→ EXERCISE BRIEF: No pictures belong in the copy. Restate the rest of the data exactly.

→ STUDY MATERIAL:
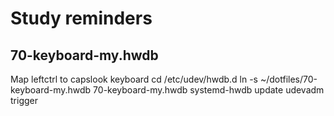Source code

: # Study reminders

## 70-keyboard-my.hwdb
Map leftctrl to capslook keyboard
    cd /etc/udev/hwdb.d
    ln -s ~/dotfiles/70-keyboard-my.hwdb 70-keyboard-my.hwdb
    systemd-hwdb update
    udevadm trigger
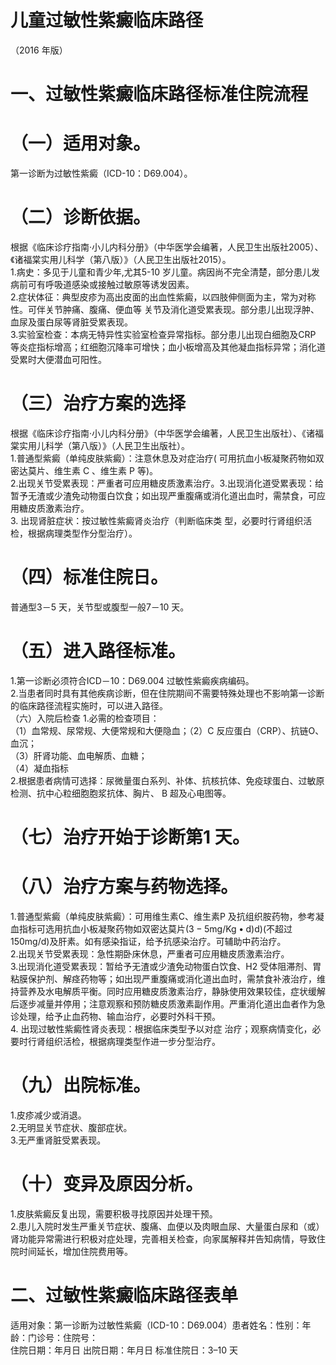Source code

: # 儿童过敏性紫癜临床路径  
（2016 年版）  
# 一、过敏性紫癜临床路径标准住院流程  
# （一）适用对象。  
第一诊断为过敏性紫癜（ICD-10：D69.004）。  
# （二）诊断依据。  
根据《临床诊疗指南·小儿内科分册》（中华医学会编著，人民卫生出版社2005）、《诸福棠实用儿科学（第八版）》（人民卫生出版社2015）。  
1.病史：多见于儿童和青少年,尤其5-10 岁儿童。病因尚不完全清楚，部分患儿发病前可有呼吸道感染或接触过敏原等诱发因素。  
2.症状体征：典型皮疹为高出皮面的出血性紫癜，以四肢伸侧面为主，常为对称性。可伴关节肿痛、腹痛、便血等 关节及消化道受累表现。部分患儿出现浮肿、血尿及蛋白尿等肾脏受累表现。  
3.实验室检查：本病无特异性实验室检查异常指标。部分患儿出现白细胞及CRP 等炎症指标增高；红细胞沉降率可增快；血小板增高及其他凝血指标异常；消化道受累时大便潜血可阳性。  
# （三）治疗方案的选择  
根据《临床诊疗指南·小儿内科分册》（中华医学会编著，人民卫生出版社）、《诸福棠实用儿科学（第八版）》（人民卫生出版社）。  
1.普通型紫癜（单纯皮肤紫癜）：注意休息及对症治疗( 可用抗血小板凝聚药物如双密达莫片、维生素 C 、维生素 P 等)。  
2.出现关节受累表现：严重者可应用糖皮质激素治疗。3.出现消化道受累表现：给暂予无渣或少渣免动物蛋白饮食；如出现严重腹痛或消化道出血时，需禁食，可应用糖皮质激素治疗。  
3. 出现肾脏症状：按过敏性紫癜肾炎治疗（判断临床类 型，必要时行肾组织活检，根据病理类型作分型治疗）。  
# （四）标准住院日。  
普通型3－5 天，关节型或腹型一般7－10 天。  
# （五）进入路径标准。  
1.第一诊断必须符合ICD－10：D69.004 过敏性紫癜疾病编码。  
2.当患者同时具有其他疾病诊断，但在住院期间不需要特殊处理也不影响第一诊断的临床路径流程实施时，可以进入路径。  
（六）入院后检查 1.必需的检查项目：  
（1）血常规、尿常规、大便常规和大便隐血；（2）C 反应蛋白（CRP）、抗链O、血沉；  
（3）肝肾功能、血电解质、血糖；  
（4）凝血指标  
2.根据患者病情可选择：尿微量蛋白系列、补体、抗核抗体、免疫球蛋白、过敏原检测、抗中心粒细胞胞浆抗体、胸片、 B  超及心电图等。  
# （七）治疗开始于诊断第1 天。  
# （八）治疗方案与药物选择。  
1.普通型紫癜（单纯皮肤紫癜）：可用维生素C、维生素P 及抗组织胺药物，参考凝血指标可选用抗血小板凝聚药物如双密达莫片$(3{-}5\mathrm{{m}g/K g\bullet d})$d)(不超过150mg/d)及肝素。如有感染指证，给予抗感染治疗。可辅助中药治疗。  
2.出现关节受累表现：急性期卧床休息，严重者可应用糖皮质激素治疗。  
3.出现消化道受累表现：暂给予无渣或少渣免动物蛋白饮食、H2 受体阻滞剂、胃粘膜保护剂、解痉药物等；如出现严重腹痛或消化道出血时，需禁食补液治疗，维持营养及水电解质平衡。同时应用糖皮质激素治疗，静脉使用效果较佳，症状缓解后逐步减量并停用；注意观察和预防糖皮质激素副作用。严重消化道出血者作为急诊处理，给予止血药物、输血治疗，必要时外科干预。  
4. 出现过敏性紫癜性肾炎表现：根据临床类型予以对症 治疗；观察病情变化，必要时行肾组织活检，根据病理类型作进一步分型治疗。  
# （九）出院标准。  
1.皮疹减少或消退。  
2.无明显关节症状、腹部症状。  
3.无严重肾脏受累表现。  
# （十）变异及原因分析。  
1.皮肤紫癜反复出现，需要积极寻找原因并处理干预。  
2.患儿入院时发生严重关节症状、腹痛、血便以及肉眼血尿、大量蛋白尿和（或）肾功能异常需进行积极对症处理，完善相关检查，向家属解释并告知病情，导致住院时间延长，增加住院费用等。  
# 二、过敏性紫癜临床路径表单  
适用对象：第一诊断为过敏性紫癜（ICD-10：D69.004）患者姓名：性别：年龄：门诊号：住院号：  
住院日期：年月日  出院日期：年月日   标准住院日：3–10 天  
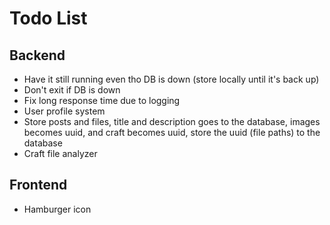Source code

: # Todo List

## Backend
- Have it still running even tho DB is down (store locally until it's back up)
- Don't exit if DB is down
- Fix long response time due to logging
- User profile system
- Store posts and files, title and description goes to the database, images becomes uuid, and craft becomes uuid, store the uuid (file paths) to the database
- Craft file analyzer

## Frontend 
- Hamburger icon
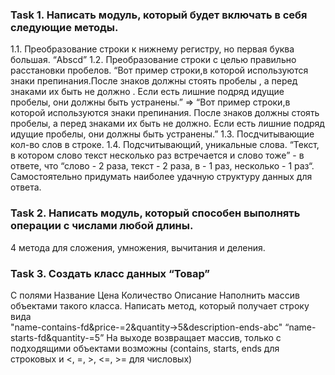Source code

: ### Task 1. Написать модуль, который будет включать в себя следующие методы.

1.1. Преобразование строки к нижнему регистру, но первая буква большая. “Abscd”
1.2. Преобразование строки с целью правильно расстановки пробелов. “Вот пример строки,в которой используются знаки препинания.После знаков должны стоять пробелы , а перед знаками их быть не должно . Если есть лишние подряд идущие пробелы, они должны быть устранены.” =>
“Вот пример строки,в которой используются знаки препинания. После знаков должны стоять пробелы, а перед знаками их быть не должно. Если есть лишние подряд идущие пробелы, они должны быть устранены.”
1.3. Посдчитывающие кол-во слов в строке.
1.4. Подсчитывающий, уникальные слова. “Текст, в котором слово текст несколько раз встречается и слово тоже” - в ответе, что “слово - 2 раза, текст - 2 раза, в - 1 раз, несколько - 1 раз“. Самостоятельно придумать наиболее удачную структуру данных для ответа.

### Task 2. Написать модуль, который способен выполнять операции с числами любой длины.

4 метода для сложения, умножения, вычитания и деления.

### Task 3. Создать класс данных “Товар”

С полями
Название
Цена
Количество
Описание
Наполнить массив объектами такого класса.
Написать метод, который получает строку вида  
 "name-contains-fd&price-=2&quantity->5&description-ends-abc"
“name-starts-fd&quantity-=5”
На выходе возвращает массив, только с подходящими объектами
возможны (contains, starts, ends для строковых и <, =, >, <=, >= для числовых)
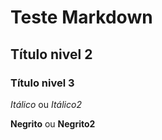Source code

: # Teste Markdown
## Título nivel 2
### Título nivel 3

*Itálico* ou _Itálico2_

**Negrito** ou __Negrito2__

→ ANSWER:
Source code

: # Study reminders

## 70-keyboard-my.hwdb
Map leftctrl to capslook keyboard
    cd /etc/udev/hwdb.d
    ln -s ~/dotfiles/70-keyboard-my.hwdb 70-keyboard-my.hwdb
    systemd-hwdb update
    udevadm trigger
Source code

: # 儿童过敏性紫癜临床路径  
（2016 年版）  
# 一、过敏性紫癜临床路径标准住院流程  
# （一）适用对象。  
第一诊断为过敏性紫癜（ICD-10：D69.004）。  
# （二）诊断依据。  
根据《临床诊疗指南·小儿内科分册》（中华医学会编著，人民卫生出版社2005）、《诸福棠实用儿科学（第八版）》（人民卫生出版社2015）。  
1.病史：多见于儿童和青少年,尤其5-10 岁儿童。病因尚不完全清楚，部分患儿发病前可有呼吸道感染或接触过敏原等诱发因素。  
2.症状体征：典型皮疹为高出皮面的出血性紫癜，以四肢伸侧面为主，常为对称性。可伴关节肿痛、腹痛、便血等 关节及消化道受累表现。部分患儿出现浮肿、血尿及蛋白尿等肾脏受累表现。  
3.实验室检查：本病无特异性实验室检查异常指标。部分患儿出现白细胞及CRP 等炎症指标增高；红细胞沉降率可增快；血小板增高及其他凝血指标异常；消化道受累时大便潜血可阳性。  
# （三）治疗方案的选择  
根据《临床诊疗指南·小儿内科分册》（中华医学会编著，人民卫生出版社）、《诸福棠实用儿科学（第八版）》（人民卫生出版社）。  
1.普通型紫癜（单纯皮肤紫癜）：注意休息及对症治疗( 可用抗血小板凝聚药物如双密达莫片、维生素 C 、维生素 P 等)。  
2.出现关节受累表现：严重者可应用糖皮质激素治疗。3.出现消化道受累表现：给暂予无渣或少渣免动物蛋白饮食；如出现严重腹痛或消化道出血时，需禁食，可应用糖皮质激素治疗。  
3. 出现肾脏症状：按过敏性紫癜肾炎治疗（判断临床类 型，必要时行肾组织活检，根据病理类型作分型治疗）。  
# （四）标准住院日。  
普通型3－5 天，关节型或腹型一般7－10 天。  
# （五）进入路径标准。  
1.第一诊断必须符合ICD－10：D69.004 过敏性紫癜疾病编码。  
2.当患者同时具有其他疾病诊断，但在住院期间不需要特殊处理也不影响第一诊断的临床路径流程实施时，可以进入路径。  
（六）入院后检查 1.必需的检查项目：  
（1）血常规、尿常规、大便常规和大便隐血；（2）C 反应蛋白（CRP）、抗链O、血沉；  
（3）肝肾功能、血电解质、血糖；  
（4）凝血指标  
2.根据患者病情可选择：尿微量蛋白系列、补体、抗核抗体、免疫球蛋白、过敏原检测、抗中心粒细胞胞浆抗体、胸片、 B  超及心电图等。  
# （七）治疗开始于诊断第1 天。  
# （八）治疗方案与药物选择。  
1.普通型紫癜（单纯皮肤紫癜）：可用维生素C、维生素P 及抗组织胺药物，参考凝血指标可选用抗血小板凝聚药物如双密达莫片$(3{-}5\mathrm{{m}g/K g\bullet d})$d)(不超过150mg/d)及肝素。如有感染指证，给予抗感染治疗。可辅助中药治疗。  
2.出现关节受累表现：急性期卧床休息，严重者可应用糖皮质激素治疗。  
3.出现消化道受累表现：暂给予无渣或少渣免动物蛋白饮食、H2 受体阻滞剂、胃粘膜保护剂、解痉药物等；如出现严重腹痛或消化道出血时，需禁食补液治疗，维持营养及水电解质平衡。同时应用糖皮质激素治疗，静脉使用效果较佳，症状缓解后逐步减量并停用；注意观察和预防糖皮质激素副作用。严重消化道出血者作为急诊处理，给予止血药物、输血治疗，必要时外科干预。  
4. 出现过敏性紫癜性肾炎表现：根据临床类型予以对症 治疗；观察病情变化，必要时行肾组织活检，根据病理类型作进一步分型治疗。  
# （九）出院标准。  
1.皮疹减少或消退。  
2.无明显关节症状、腹部症状。  
3.无严重肾脏受累表现。  
# （十）变异及原因分析。  
1.皮肤紫癜反复出现，需要积极寻找原因并处理干预。  
2.患儿入院时发生严重关节症状、腹痛、血便以及肉眼血尿、大量蛋白尿和（或）肾功能异常需进行积极对症处理，完善相关检查，向家属解释并告知病情，导致住院时间延长，增加住院费用等。  
# 二、过敏性紫癜临床路径表单  
适用对象：第一诊断为过敏性紫癜（ICD-10：D69.004）患者姓名：性别：年龄：门诊号：住院号：  
住院日期：年月日  出院日期：年月日   标准住院日：3–10 天  
Source code

: # Todo List

## Backend
- Have it still running even tho DB is down (store locally until it's back up)
- Don't exit if DB is down
- Fix long response time due to logging
- User profile system
- Store posts and files, title and description goes to the database, images becomes uuid, and craft becomes uuid, store the uuid (file paths) to the database
- Craft file analyzer

## Frontend 
- Hamburger icon
Source code

: ### Task 1. Написать модуль, который будет включать в себя следующие методы.

1.1. Преобразование строки к нижнему регистру, но первая буква большая. “Abscd”
1.2. Преобразование строки с целью правильно расстановки пробелов. “Вот пример строки,в которой используются знаки препинания.После знаков должны стоять пробелы , а перед знаками их быть не должно . Если есть лишние подряд идущие пробелы, они должны быть устранены.” =>
“Вот пример строки,в которой используются знаки препинания. После знаков должны стоять пробелы, а перед знаками их быть не должно. Если есть лишние подряд идущие пробелы, они должны быть устранены.”
1.3. Посдчитывающие кол-во слов в строке.
1.4. Подсчитывающий, уникальные слова. “Текст, в котором слово текст несколько раз встречается и слово тоже” - в ответе, что “слово - 2 раза, текст - 2 раза, в - 1 раз, несколько - 1 раз“. Самостоятельно придумать наиболее удачную структуру данных для ответа.

### Task 2. Написать модуль, который способен выполнять операции с числами любой длины.

4 метода для сложения, умножения, вычитания и деления.

### Task 3. Создать класс данных “Товар”

С полями
Название
Цена
Количество
Описание
Наполнить массив объектами такого класса.
Написать метод, который получает строку вида  
 "name-contains-fd&price-=2&quantity->5&description-ends-abc"
“name-starts-fd&quantity-=5”
На выходе возвращает массив, только с подходящими объектами
возможны (contains, starts, ends для строковых и <, =, >, <=, >= для числовых)
Source code

: # Teste Markdown
## Título nivel 2
### Título nivel 3

*Itálico* ou _Itálico2_

**Negrito** ou __Negrito2__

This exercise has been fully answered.